На губах Ансельма вновь мелькнула улыбка, и я в который раз подумал,
откуда пришел в Сен-Дени этот мальчишка? Латынь он знал превосходно, лучше
меня. Это еще можно объяснить, но Ансельм знал греческий, и, как я недавно
сумел узнать, арабский...
- Некая лисица шла ночью возле реки и увидела в оной реке отражение
луны. Увидив оное отражение, решила она, что это суть сыр...
Я вдруг сообразил, что за весь день Пьер ни разу не открывал книги.
Да, память у парня превосходная, и надо было здорово постараться, чтобы за
несколько лет ничему не выучить этого нормандского увальня. Пьер не был
лентяем - он искренне хотел закончить школу и стать священником где-нибудь
в деревне. Но до недавнего времени эта мечта была от него далека, как
стены Иерусалима.
- ...Стала оная лисица лакать воду. Мнила она, что выпьет реку, после
чего дно высохнет, и упомянутый сыр достанется ей...
Между тем в котелке уже что-то начинало закипать. Я принюхался и
остался доволен - явно ужин нам обеспечен. Правда запах был несколько
необычен. Пахло чем-то незнакомым - не сельдереем и тем более не луком.
- ...Лакала оная лисица воду без перерыва, пока не захлебнулась...
Пьер довольно вздохнул, предчувствуя окончание пытки, и выпалил:
- А мораль этой басни такова: человек алчный рвется к наживе с таким
усилием, что сам себя раньше времени в темную могилу сводит!
Вслед за этой нравоучительной фразой на физиономии Пьера расцвела
совершенно неподходящая ухмылка. Я не выдержал и улыбнулся в ответ.
- А теперь пусть брат Ансельм рассказать, - окончательно расхрабрился
Пьер. - А то, отец Гильом, вы его басня учить не заставляете!
Не хотелось пояснять, что "Робертов Ромул" Ансельм читал лет в семь,
если не раньше, но наш сегодняшний повар тут же откликнулся.

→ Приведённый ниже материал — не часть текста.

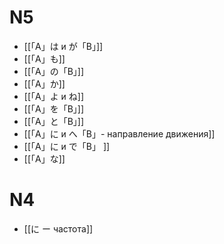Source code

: # N5

- [[「A」は и が「B」]]
- [[「A」も]]
- [[「A」の「B」]]
- [[「A」か]]
- [[「A」よ и ね]]
- [[「A」を「B」]]
- [[「A」と「B」]]
- [[「A」に и へ「B」- направление движения]]
- [[「A」に и で「B」 ]]
- [[「A」な]]
# N4
- [[に ー частота]]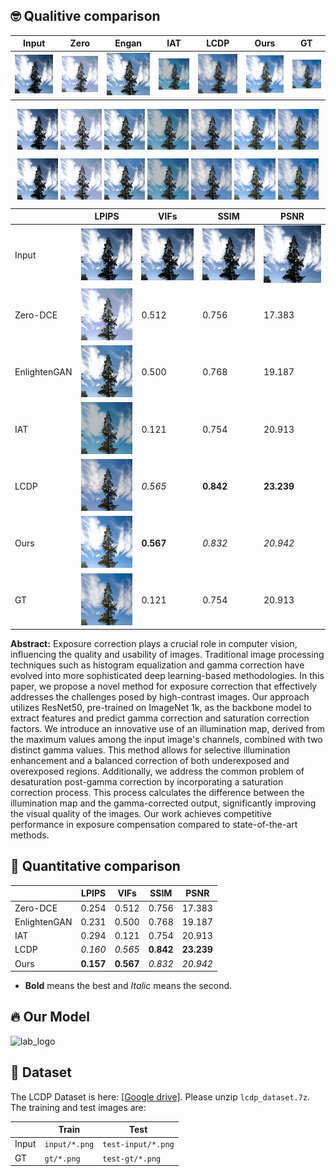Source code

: ## 🤓 Qualitive comparison
|Input|Zero|Engan|IAT|LCDP|Ours|GT|
|---|---|---|---|---|---|---|
|![lab_logo](./outputs/107_input.png)|![lab_logo](./outputs/107_zero.png)|![lab_logo](./outputs/107_engan.png)|![lab_logo](./outputs/107_iat.png)|![lab_logo](./outputs/107_lcdp.png)|![lab_logo](./outputs/107_ours.png)|![lab_logo](./outputs/107_gt.png)|


<p align="center">
  <img src="./outputs/107_input.png" align="center" width="13%">  
  <img src="./outputs/107_zero.png" align="center" width="13%">  
  <img src="./outputs/107_engan.png" align="center" width="13%">  
  <img src="./outputs/107_iat.png" align="center" width="13%">
  <img src="./outputs/107_lcdp.png" align="center" width="13%">
  <img src="./outputs/107_ours.png" align="center" width="13%">
  <img src="./outputs/107_gt.png" align="center" width="13%">
</p>
<p align="center">
  <img src="./outputs/107_input.png" align="center" width="13%">  
  <img src="./outputs/107_zero.png" align="center" width="13%">  
  <img src="./outputs/107_engan.png" align="center" width="13%">  
  <img src="./outputs/107_iat.png" align="center" width="13%">
  <img src="./outputs/107_lcdp.png" align="center" width="13%">
  <img src="./outputs/107_ours.png" align="center" width="13%">
  <img src="./outputs/107_gt.png" align="center" width="13%">
</p>

|               | LPIPS   | VIFs    | SSIM    | PSNR     |
| ------------- | ------- | ------- | ------- | -------- |
| Input         |![Our model](./outputs/107_input.png)|![Our model](./outputs/107_input.png)|![Our model](./outputs/107_input.png)|![Our model](./outputs/107_input.png)|
| Zero-DCE      |![Our model](./outputs/107_zero.png)| 0.512   | 0.756   | 17.383   |
| EnlightenGAN  |![Our model](./outputs/107_engan.png)| 0.500   | 0.768   | 19.187   |
| IAT           |![Our model](./outputs/107_iat.png)| 0.121   | 0.754   | 20.913   |
| LCDP          |![Our model](./outputs/107_lcdp.png)| *0.565*   |**0.842**|**23.239**|
| Ours          |![Our model](./outputs/107_ours.png)|**0.567**| *0.832*   | *20.942*   |
| GT            |![Our model](./outputs/107_gt.png)| 0.121   | 0.754   | 20.913   |

**Abstract:** 
Exposure correction plays a crucial role in computer vision, influencing the quality and usability of images. Traditional image processing techniques such as histogram equalization and gamma correction have evolved into more sophisticated deep learning-based methodologies. In this paper, we propose a novel method for exposure correction that effectively addresses the challenges posed by high-contrast images. Our approach utilizes ResNet50, pre-trained on ImageNet 1k, as the backbone model to extract features and predict gamma correction and saturation correction factors. We introduce an innovative use of an illumination map, derived from the maximum values among the input image's channels, combined with two distinct gamma values. This method allows for selective illumination enhancement and a balanced correction of both underexposed and overexposed regions. Additionally, we address the common problem of desaturation post-gamma correction by incorporating a saturation correction process. This process calculates the difference between the illumination map and the gamma-corrected output, significantly improving the visual quality of the images. Our work achieves competitive performance in exposure compensation compared to state-of-the-art methods.

## 📐 Quantitative comparison

|               | LPIPS   | VIFs    | SSIM    | PSNR     |
| ------------- | ------- | ------- | ------- | -------- |
| Zero-DCE      | 0.254   | 0.512   | 0.756   | 17.383   |
| EnlightenGAN  | 0.231   | 0.500   | 0.768   | 19.187   |
| IAT           | 0.294   | 0.121   | 0.754   | 20.913   |
| LCDP          | *0.160*   | *0.565*   |**0.842**|**23.239**|
| Ours          |**0.157**|**0.567**| *0.832*   | *20.942*   |
* **Bold** means the best and *Italic* means the second.

## 🔥 Our Model

![lab_logo](./model_architecture.png)

## 📂 Dataset

The LCDP Dataset is here: [[Google drive]](https://drive.google.com/drive/folders/10Reaq-N0DiZiFpSrZ8j5g3g0EJes4JiS?usp=sharing). Please unzip `lcdp_dataset.7z`. The training and test images are:

|       | Train         | Test               |
| ----- | ------------- | ------------------ |
| Input | `input/*.png` | `test-input/*.png` |
| GT    | `gt/*.png`    | `test-gt/*.png`    |
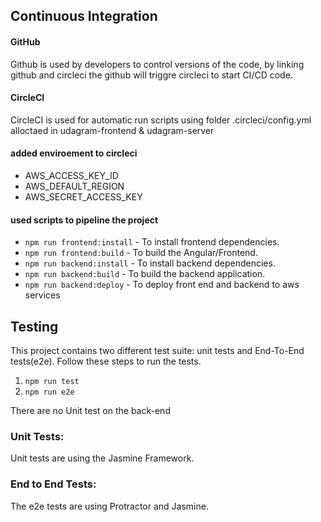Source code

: ## Continuous Integration

#### GitHub

Github is used by developers to control versions of the code, by linking github and circleci the github will triggre circleci to start CI/CD code.

#### CircleCI

CircleCI is used for automatic run scripts using folder .circleci/config.yml alloctaed in udagram-frontend & udagram-server

#### added enviroement to circleci

- AWS_ACCESS_KEY_ID
- AWS_DEFAULT_REGION
- AWS_SECRET_ACCESS_KEY

#### used scripts to pipeline the project

- `npm run frontend:install` - To install frontend dependencies.
- `npm run frontend:build` - To build the Angular/Frontend.
- `npm run backend:install` - To install backend dependencies.
- `npm run backend:build` - To build the backend application.
- `npm run backend:deploy` - To deploy front end and backend to aws services

## Testing

This project contains two different test suite: unit tests and End-To-End tests(e2e). Follow these steps to run the tests.

1. `npm run test`
2. `npm run e2e`

There are no Unit test on the back-end

### Unit Tests:

Unit tests are using the Jasmine Framework.

### End to End Tests:

The e2e tests are using Protractor and Jasmine.
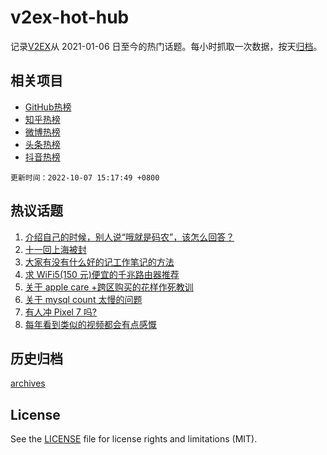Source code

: # v2ex-hot-hub

 记录[V2EX](https://www.v2ex.com/)从 2021-01-06 日至今的热门话题。每小时抓取一次数据，按天[归档](archives)。
 
 ## 相关项目

- [GitHub热榜](https://github.com/snaildev/github-hot-hub)
- [知乎热榜](https://github.com/snaildev/zhihu-hot-hub)
- [微博热榜](https://github.com/snaildev/weibo-hot-hub)
- [头条热榜](https://github.com/snaildev/toutiao-hot-hub)
- [抖音热榜](https://github.com/snaildev/douyin-hot-hub)


 `更新时间：2022-10-07 15:17:49 +0800`

## 热议话题

1. [介绍自己的时候，别人说“哦就是码农”，该怎么回答？](https://www.v2ex.com/t/884950)
1. [十一回上海被封](https://www.v2ex.com/t/884961)
1. [大家有没有什么好的记工作笔记的方法](https://www.v2ex.com/t/884947)
1. [求 WiFi5(150 元)便宜的千兆路由器推荐](https://www.v2ex.com/t/884902)
1. [关于 apple care +跨区购买的花样作死教训](https://www.v2ex.com/t/884892)
1. [关于 mysql count 太慢的问题](https://www.v2ex.com/t/884917)
1. [有人冲 Pixel 7 吗?](https://www.v2ex.com/t/884956)
1. [每年看到类似的视频都会有点感慨](https://www.v2ex.com/t/884975)

## 历史归档

[archives](archives)

## License

See the [LICENSE](LICENSE) file for license rights and limitations (MIT).
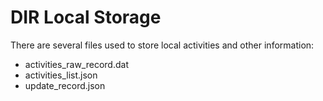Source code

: # DIR Local Storage

There are several files used to store local activities and other information:
- activities_raw_record.dat
- activities_list.json
- update_record.json 
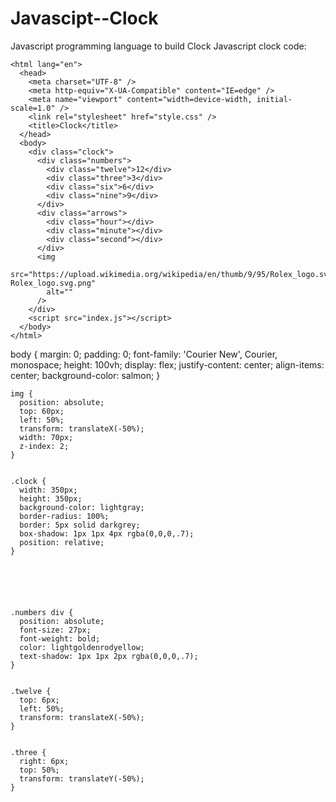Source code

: # Javascipt--Clock
Javascript programming language to build Clock
Javascript clock code:
<!DOCTYPE html>
	<html lang="en">
	  <head>
	    <meta charset="UTF-8" />
	    <meta http-equiv="X-UA-Compatible" content="IE=edge" />
	    <meta name="viewport" content="width=device-width, initial-scale=1.0" />
	    <link rel="stylesheet" href="style.css" />
	    <title>Clock</title>
	  </head>
	  <body>
	    <div class="clock">
	      <div class="numbers">
	        <div class="twelve">12</div>
	        <div class="three">3</div>
	        <div class="six">6</div>
	        <div class="nine">9</div>
	      </div>
	      <div class="arrows">
	        <div class="hour"></div>
	        <div class="minute"></div>
	        <div class="second"></div>
	      </div>
	      <img
	        src="https://upload.wikimedia.org/wikipedia/en/thumb/9/95/Rolex_logo.svg/1200px-Rolex_logo.svg.png"
	        alt=""
	      />
	    </div>
	    <script src="index.js"></script>
	  </body>
	</html>



body {
	  margin: 0;
	  padding: 0;
	  font-family: 'Courier New', Courier, monospace;
	  height: 100vh;
	  display: flex;
	  justify-content: center;
	  align-items: center;
	  background-color: salmon;
	}
	

	img {
	  position: absolute;
	  top: 60px;
	  left: 50%;
	  transform: translateX(-50%);
	  width: 70px;
	  z-index: 2;
	}
	

	.clock {
	  width: 350px;
	  height: 350px;
	  background-color: lightgray;
	  border-radius: 100%;
	  border: 5px solid darkgrey;
	  box-shadow: 1px 1px 4px rgba(0,0,0,.7);
	  position: relative;
	}
	

	

	

	.numbers div {
	  position: absolute;
	  font-size: 27px;
	  font-weight: bold;
	  color: lightgoldenrodyellow;
	  text-shadow: 1px 1px 2px rgba(0,0,0,.7);
	}
	

	.twelve {
	  top: 6px;
	  left: 50%;
	  transform: translateX(-50%);
	}
	

	.three {
	  right: 6px;
	  top: 50%;
	  transform: translateY(-50%);
	}
	


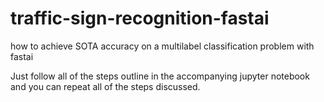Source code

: # traffic-sign-recognition-fastai
how to achieve SOTA accuracy on a multilabel classification problem with fastai

Just follow all of the steps outline in the accompanying jupyter notebook and you can repeat all of the steps discussed.
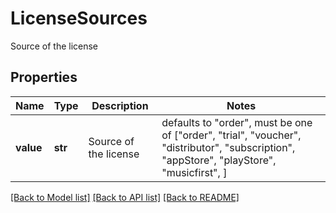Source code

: # LicenseSources

Source of the license

## Properties
Name | Type | Description | Notes
------------ | ------------- | ------------- | -------------
**value** | **str** | Source of the license | defaults to "order",  must be one of ["order", "trial", "voucher", "distributor", "subscription", "appStore", "playStore", "musicfirst", ]

[[Back to Model list]](../README.md#documentation-for-models) [[Back to API list]](../README.md#documentation-for-api-endpoints) [[Back to README]](../README.md)


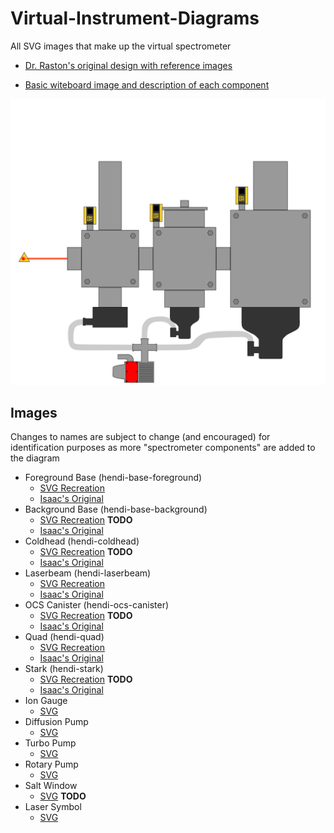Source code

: # Virtual-Instrument-Diagrams
All SVG images that make up the virtual spectrometer

* [Dr. Raston's original design with reference images](https://github.com/RastonLab/Virtual-HeNDI-Spectrometer/issues/2)

* [Basic witeboard image and description of each component](https://github.com/RastonLab/Virtual-HeNDI-Spectrometer/issues/7)

![The compiled exterior image of the HeNDI](./hendi/hendi-exterior-draft.svg)


## Images
Changes to names are subject to change (and encouraged) for identification purposes as more "spectrometer components" are added to the diagram
* Foreground Base (hendi-base-foreground)
  * [SVG Recreation](https://github.com/RastonLab/Virtual-Instrument-Diagrams/blob/main/hendi/hendi-base.svg)
  * [Isaac's Original](https://github.com/isaac-j-miller/virtual-hendi/blob/master/front/public/images/hendi-foreground.png)
* Background Base (hendi-base-background)
  * [SVG Recreation]() **TODO**
  * [Isaac's Original](https://github.com/isaac-j-miller/virtual-hendi/blob/master/front/public/images/hendi-background.png)
* Coldhead (hendi-coldhead)
  * [SVG Recreation]() **TODO**
  * [Isaac's Original](https://github.com/isaac-j-miller/virtual-hendi/blob/master/front/public/images/hendi-coldhead.png)
* Laserbeam (hendi-laserbeam)
  * [SVG Recreation](https://github.com/RastonLab/Virtual-Instrument-Diagrams/blob/main/hendi/hendi-laserbeam.svg)
  * [Isaac's Original](https://github.com/isaac-j-miller/virtual-hendi/blob/master/front/public/images/hendi-laserbeam.png)
* OCS Canister (hendi-ocs-canister)
  * [SVG Recreation]() **TODO**
  * [Isaac's Original](https://github.com/isaac-j-miller/virtual-hendi/blob/master/front/public/images/hendi-ocs-canister.png)
* Quad (hendi-quad)
  * [SVG Recreation](https://github.com/RastonLab/Virtual-Instrument-Diagrams/blob/main/hendi/hendi-quad.svg)
  * [Isaac's Original](https://github.com/isaac-j-miller/virtual-hendi/blob/master/front/public/images/hendi-quad.png)
* Stark (hendi-stark)
  * [SVG Recreation]() **TODO**
  * [Isaac's Original](https://github.com/isaac-j-miller/virtual-hendi/blob/master/front/public/images/hendi-stark.png)
* Ion Gauge
  * [SVG](https://github.com/RastonLab/Virtual-Instrument-Diagrams/blob/main/hendi/hendi-ion-gauges.svg)
* Diffusion Pump
  * [SVG](https://github.com/RastonLab/Virtual-Instrument-Diagrams/blob/main/hendi/hendi-diffusion-pumps.svg)
* Turbo Pump
  * [SVG](https://github.com/RastonLab/Virtual-Instrument-Diagrams/blob/main/hendi/hendi-turbo-pump.svg)
* Rotary Pump
  * [SVG](https://github.com/RastonLab/Virtual-Instrument-Diagrams/blob/main/hendi/hendi-rotary-pump.svg)
* Salt Window
  * [SVG]() **TODO**
* Laser Symbol
  * [SVG](https://github.com/RastonLab/Virtual-Instrument-Diagrams/blob/main/hendi/hendi-laser-symbol.svg)
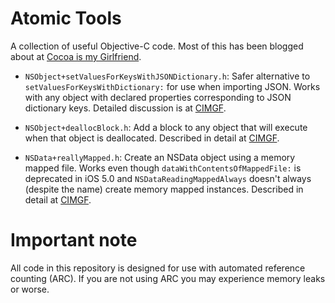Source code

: # Atomic Tools

A collection of useful Objective-C code. Most of this has been blogged about at [Cocoa is my Girlfriend](http://www.cimgf.com/).

* `NSObject+setValuesForKeysWithJSONDictionary.h`: Safer alternative to `setValuesForKeysWithDictionary:` for use when importing JSON. Works with any object with declared properties corresponding to JSON dictionary keys. Detailed discussion is at [CIMGF](http://www.cimgf.com/2012/01/11/handling-incoming-json-redux/).

* `NSObject+deallocBlock.h`: Add a block to any object that will execute when that object is deallocated. Described in detail at [CIMGF](http://www.cimgf.com/2012/02/17/extending-nsdata-and-not-overriding-dealloc/).

* `NSData+reallyMapped.h`: Create an NSData object using a memory mapped file. Works even though `dataWithContentsOfMappedFile:` is deprecated in iOS 5.0 and `NSDataReadingMappedAlways` doesn't always (despite the name) create memory mapped instances. Described in detail at [CIMGF](http://www.cimgf.com/2012/02/17/extending-nsdata-and-not-overriding-dealloc/).

# Important note

All code in this repository is designed for use with automated reference counting (ARC). If you are not using ARC you may experience memory leaks or worse.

- Басня "Человек, который молился".
Я почувствовал внезапное смятение. Дело не в том, что эту басню
обычно не рекомендуют читать ученикам. Поразил тон - Ансельм отозвался на
предложение Пьера как-то излишне серьезно.
- Один человек имел обычай приходить в церковь поздно, склонять
колени и молиться всегда одними и теми же словами: "Господи Боже, будь
милостив ко мне, и к жене моей, и к детям моим, а больше ни к кому"...
Ансельм на миг замолк, тонкие губы сжались, побелели, в темных глазах
блеснул недобрый огонек.
- Услыхал это однажды его сосед и тоже стал молиться: "Господи,
Господи, Боже всемогущий, разрази ты его, и жену его, и детей его, а
больше никого"...
- А... а мораль? - недоуменно вопросил Пьер, не дождавшись пояснения.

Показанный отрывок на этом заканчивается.